Hello ECHOcommunity,

This little beast below, along with his all his brothers, sisters and cousins, is ravaging our bean crop and is about to get into the lady finger. Does anyone know of a quick fix now to get rid of them, (artificial pesticides not allowed), and have recommendations for an IPM approach in the future?
(Our farm is in Myanmar)

Hi Wayne,

It (and it’s damage) looks like a tiger moth of some sort (family Arctiidae). Thresholds for other tiger moth species are around 40% before flowering and 20% during flowering and fruiting. Bacillus thuringensis var kurstaki (a biological control) should be effective against this pest if you have access to it. It is most effective on younger instars and must be ingested to be effective. If not, early morning mechanical removal may be necessary to mitigate more damage. If the hairs sting, make sure to wear gloves!
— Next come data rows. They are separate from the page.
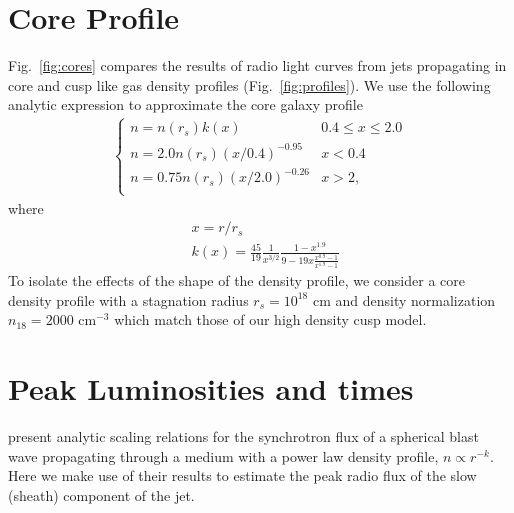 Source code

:\documentclass[usenatbib,fleqn]{mnras}
\begin{document}
\section{Core Profile}
\label{app:core}
Fig.~\ref{fig:cores} compares the results of radio light curves from jets propagating in core and cusp like gas density
profiles (Fig.~\ref{fig:profiles}).  We use the following analytic expression to approximate the core
galaxy profile
\begin{align}
\begin{cases}
n=n(r_s) k(x) & 0.4 \leq x\leq 2.0\\
n = 2.0 n(r_s) (x/0.4)^{-0.95} & x < 0.4\\
n = 0.75 n(r_s) (x/2.0)^{-0.26} & x>2,\\
\end{cases}
\label{eq:cores}
\end{align}
where
\begin{align}
  &x=r/r_s\\\nonumber
  &k(x)=\frac{45}{19} \frac{1}{x^{3/2}} \frac{1-x^{1.9}}{9-19
      x\frac{x^{0.9}-1}{x^{1.9}-1}}
\end{align}
To isolate the effects of the shape of the density profile, we consider a
core density profile with a stagnation radius $r_s=10^{18}$ cm and density normalization $n_{18}=2000$
cm$^{-3}$ which match those of our high density cusp model.

\section{Peak Luminosities and times}
\label{app:analyt}
\citet{Leventis+2012} present analytic scaling relations for the
synchrotron flux of a spherical blast wave propagating through a
medium with a power law density profile, $n\propto r^{-k}$.  Here we
make use of their results to estimate the peak radio flux of the slow
(sheath) component of the jet.
\end{document}
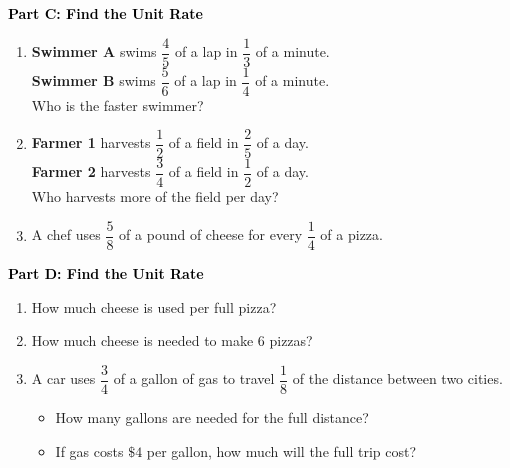 \documentclass[12pt, letterpaper, fleqn]{article}
\begin{document}
\newpage

\begin{tcolorbox}[colback=customteal!20]
\large\textcolor{black}{\textbf{Part C: Find the Unit Rate}}
\end{tcolorbox}

\vspace{3mm}

\begin{enumerate}[itemsep=5.5cm, leftmargin=0.6cm, resume]
\item \textbf{Swimmer A} swims $\dfrac{4}{5}$ of a lap in $\dfrac{1}{3}$ of a minute. \\
\textbf{Swimmer B} swims $\dfrac{5}{6}$ of a lap in $\dfrac{1}{4}$ of a minute. \\
Who is the faster swimmer?
\item \textbf{Farmer 1} harvests $\dfrac{1}{2}$ of a field in $\dfrac{2}{5}$ of a day. \\
\textbf{Farmer 2} harvests $\dfrac{3}{4}$ of a field in $\dfrac{1}{2}$ of a day. \\
Who harvests more of the field per day?
\item A chef uses $\dfrac{5}{8}$ of a pound of cheese for every $\dfrac{1}{4}$ of a pizza.
\end{enumerate}

\newpage

\begin{tcolorbox}[colback=customteal!20]
\large\textcolor{black}{\textbf{Part D: Find the Unit Rate}}
\end{tcolorbox}

\vspace{3mm}

\begin{enumerate}[itemsep=5.5cm, leftmargin=0.6cm, resume]
\item How much cheese is used per full pizza?
\item How much cheese is needed to make $6$ pizzas?
\item A car uses $\dfrac{3}{4}$ of a gallon of gas to travel $\dfrac{1}{8}$ of the distance between two cities.
\begin{itemize}
\item How many gallons are needed for the full distance?
\item If gas costs $\$4$ per gallon, how much will the full trip cost?
\end{itemize}
\end{enumerate}
\end{document}
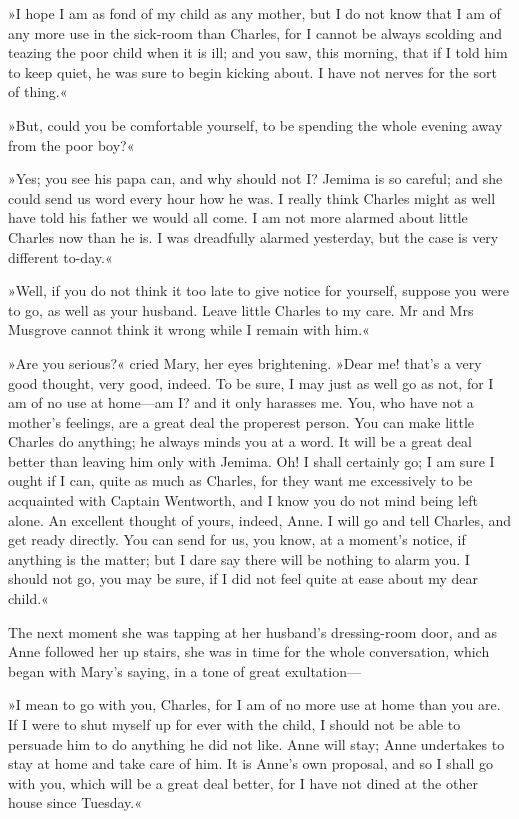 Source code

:»I hope I am as fond of my child as any mother, but I do not know that I am of any more use in the sick-room than Charles, for I cannot be always scolding and teazing the poor child when it is ill; and you saw, this morning, that if I told him to keep quiet, he was sure to begin kicking about. I have not nerves for the sort of thing.«

»But, could you be comfortable yourself, to be spending the whole evening away from the poor boy?«

»Yes; you see his papa can, and why should not I? Jemima is so careful; and she could send us word every hour how he was. I really think Charles might as well have told his father we would all come. I am not more alarmed about little Charles now than he is. I was dreadfully alarmed yesterday, but the case is very different to-day.«

»Well, if you do not think it too late to give notice for yourself, suppose you were to go, as well as your husband. Leave little Charles to my care. Mr and Mrs Musgrove cannot think it wrong while I remain with him.«

»Are you serious?« cried Mary, her eyes brightening. »Dear me! that's a very good thought, very good, indeed. To be sure, I may just as well go as not, for I am of no use at home—am I? and it only harasses me. You, who have not a mother's feelings, are a great deal the properest person. You can make little Charles do anything; he always minds you at a word. It will be a great deal better than leaving him only with Jemima. Oh! I shall certainly go; I am sure I ought if I can, quite as much as Charles, for they want me excessively to be acquainted with Captain Wentworth, and I know you do not mind being left alone. An excellent thought of yours, indeed, Anne. I will go and tell Charles, and get ready directly. You can send for us, you know, at a moment's notice, if anything is the matter; but I dare say there will be nothing to alarm you. I should not go, you may be sure, if I did not feel quite at ease about my dear child.«

The next moment she was tapping at her husband's dressing-room door, and as Anne followed her up stairs, she was in time for the whole conversation, which began with Mary's saying, in a tone of great exultation—

»I mean to go with you, Charles, for I am of no more use at home than you are. If I were to shut myself up for ever with the child, I should not be able to persuade him to do anything he did not like. Anne will stay; Anne undertakes to stay at home and take care of him. It is Anne's own proposal, and so I shall go with you, which will be a great deal better, for I have not dined at the other house since Tuesday.«

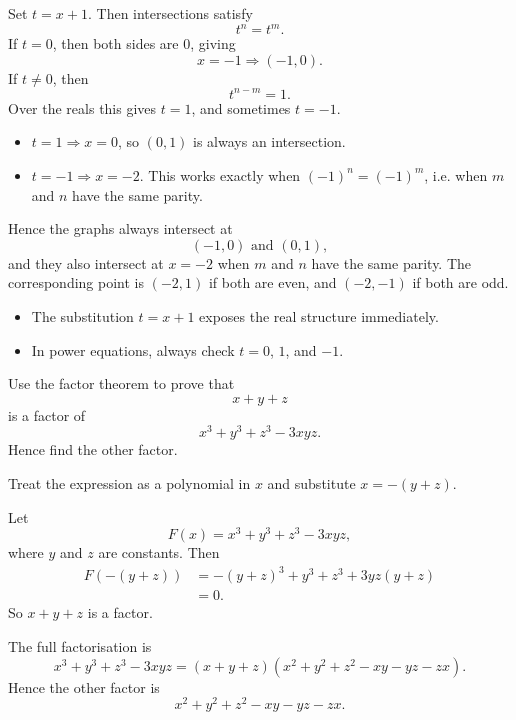 \begin{solution}
Set $t=x+1$. Then intersections satisfy
\[
t^n=t^m.
\]
If $t=0$, then both sides are $0$, giving
\[
x=-1 \Rightarrow (-1,0).
\]
If $t\ne 0$, then
\[
t^{n-m}=1.
\]
Over the reals this gives $t=1$, and sometimes $t=-1$.

\begin{itemize}[leftmargin=*]
\item $t=1 \Rightarrow x=0$, so $(0,1)$ is always an intersection.
\item $t=-1 \Rightarrow x=-2$. This works exactly when $(-1)^n=(-1)^m$, i.e. when $m$ and $n$ have the same parity.
\end{itemize}

Hence the graphs always intersect at
\[
\boxed{(-1,0)\text{ and }(0,1),}
\]
and they also intersect at $x=-2$ when $m$ and $n$ have the same parity. The corresponding point is $(-2,1)$ if both are even, and $(-2,-1)$ if both are odd.
\end{solution}

\begin{takeaways}
\begin{itemize}[leftmargin=*]
\item The substitution $t=x+1$ exposes the real structure immediately.
\item In power equations, always check $t=0$, $1$, and $-1$.
\end{itemize}
\end{takeaways}

\begin{problem}
Use the factor theorem to prove that
\[
x+y+z
\]
is a factor of
\[
x^3+y^3+z^3-3xyz.
\]
Hence find the other factor.
\end{problem}

\begin{hintbox}
Treat the expression as a polynomial in $x$ and substitute $x=-(y+z)$.
\end{hintbox}

\begin{solution}
Let
\[
F(x)=x^3+y^3+z^3-3xyz,
\]
where $y$ and $z$ are constants. Then
\begin{align*}
F(-(y+z))
&=-(y+z)^3+y^3+z^3+3yz(y+z)\\
&=0.
\end{align*}
So $x+y+z$ is a factor.

The full factorisation is
\[
x^3+y^3+z^3-3xyz=(x+y+z)(x^2+y^2+z^2-xy-yz-zx).
\]
Hence the other factor is
\[
\boxed{x^2+y^2+z^2-xy-yz-zx.}
\]
\end{solution}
I know farmers who have tried ash, cayenne sprays, neem, and several other plant extracts. Is there something that farmers already use or make locally? If local farmers don’t have practices they are already using to control caterpillars, you could try some of the ideas that farmers have tried in East Africa against fall armyworm (FAW; it is in a different family). Here’s a link to a video that goes over several IPM practices and technologies against FAW.

  • encourage native beneficial insects (wasps)
  • leave trees and native vegetative areas around your field for stabile habitat for beneficial insects
  • check twice a week at beginning of season for caterpillars and mechanically destroy
  • utilize local knowledge and resources to make an effective natural control that doesn’t damage the crop or beneficial insects

Crop monitoring for early detection will be key for next season so that you can apply whatever you find to be effective this season at the right timing (threshold).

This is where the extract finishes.